As cities grew and more workers had to travel to factories on the other side of town, their eating habits changed. The midday meal, traditionally made to be eaten at home, entered a new carryout phase.
Picture workers picking at their food with their fingers in matchbook factories, seamstress sweatshops and warehouses full of heavy machinery. From airborne tuberculosis to phosphorus fumes, these work sites were far from sanitary. “Even in department stores, there were more microbes and germs per cubic feet than outside.” As diseases spread, doctors discussed how to clean the air in dirty workspaces.
First, you had to get the people out. “The saying was that we have to flush the work sites as we flush toilets,” Bruegel says. “What is the best time to do that? It’s usually when people eat!”
The government’s answer: ban lunch in the workplace. Get the people outside and then open the windows to clear out the germs. That was the idea behind the 1894 decree that banned lunch at the workplace.
Lower risk stocks give better returns
Academics define risk, denoted by the Greek letter beta, as how much a stock moves relative to changes in the stock market. A stock with a beta of one will move in line with the market on average, while below one suggests smaller changes and above one bigger changes than the market. The reward is the expected total return of a stock.
The theory is beautiful in principle but doesn’t work in practice. Researchers who put it to the test found that the average returns for low-risk stocks were higher, and those for high-risk stocks lower, than they were supposed to be.
To succeed, do it for two weeks
Pick a goal. Pick something you feel you want to achieve. Create a daily process or routine you will follow. (Better yet, ask someone who has done what you want to do to create a routine for you.)

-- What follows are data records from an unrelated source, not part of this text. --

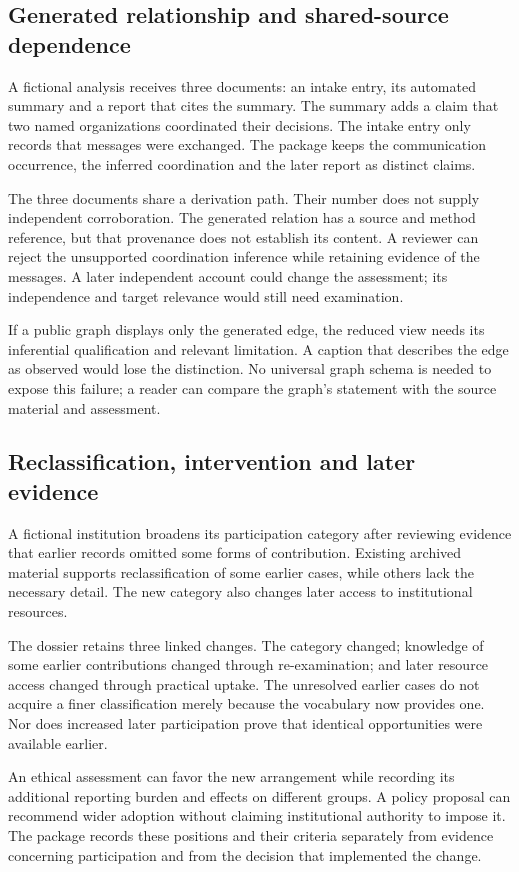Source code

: \documentclass[11pt,a4paper]{article}
\begin{document}
\subsection{Generated relationship and shared-source dependence}
A fictional analysis receives three documents: an intake entry, its automated summary and a report that cites the summary. The summary adds a claim that two named organizations coordinated their decisions. The intake entry only records that messages were exchanged. The package keeps the communication occurrence, the inferred coordination and the later report as distinct claims.

The three documents share a derivation path. Their number does not supply independent corroboration. The generated relation has a source and method reference, but that provenance does not establish its content. A reviewer can reject the unsupported coordination inference while retaining evidence of the messages. A later independent account could change the assessment; its independence and target relevance would still need examination.

If a public graph displays only the generated edge, the reduced view needs its inferential qualification and relevant limitation. A caption that describes the edge as observed would lose the distinction. No universal graph schema is needed to expose this failure; a reader can compare the graph's statement with the source material and assessment.

\subsection{Reclassification, intervention and later evidence}
A fictional institution broadens its participation category after reviewing evidence that earlier records omitted some forms of contribution. Existing archived material supports reclassification of some earlier cases, while others lack the necessary detail. The new category also changes later access to institutional resources.

The dossier retains three linked changes. The category changed; knowledge of some earlier contributions changed through re-examination; and later resource access changed through practical uptake. The unresolved earlier cases do not acquire a finer classification merely because the vocabulary now provides one. Nor does increased later participation prove that identical opportunities were available earlier.

An ethical assessment can favor the new arrangement while recording its additional reporting burden and effects on different groups. A policy proposal can recommend wider adoption without claiming institutional authority to impose it. The package records these positions and their criteria separately from evidence concerning participation and from the decision that implemented the change.
\end{document}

Then commit to following that routine for two weeks. For each of the next 14 days, keep your head down and focus solely on what you need to do that day. Not next week. Not next month. Not next year.
Just today.
At the end of two weeks, you’ll know whether you want to keep going. You’ll know whether the goal you chose means something to you or was just a whim. (Either outcome is fine; “wasting” two weeks only to find out you don’t want to run a marathon is better than spending the next 20 years feeling like a failure because you think you want to, but haven’t.)
If you want to keep going, the tough two weeks you just put in will make it much more likely that you’ll stay the course over the long term. Partly because of the improvement you’ve made – improving is always fun, and we all like to do things we’re good at – and because your emotions will start to work for you, not against you.
Position size your bets for survival
Bill Miller lost $300 million on Enron. It was roughly an 89% loss and the most money he had ever lost in a single position (at that point in his career). It also turned out to be the quickest. It only took 60 days.
One of the biggest mistakes investors make is they fail to consider the downside. They get caught up in how much they can make and size the position accordingly. But if things go south, that oversized position severely handicaps their portfolio. The lesson from the Enron scandal is the risk of having too much money in a single stock.
The important question to ask is: how much can I lose and how might that loss impact my overall portfolio?
For Miller, the loss might have been the biggest but the damage was small. He still beat the market that year because he sized the position based on how a total loss would impact his portfolio.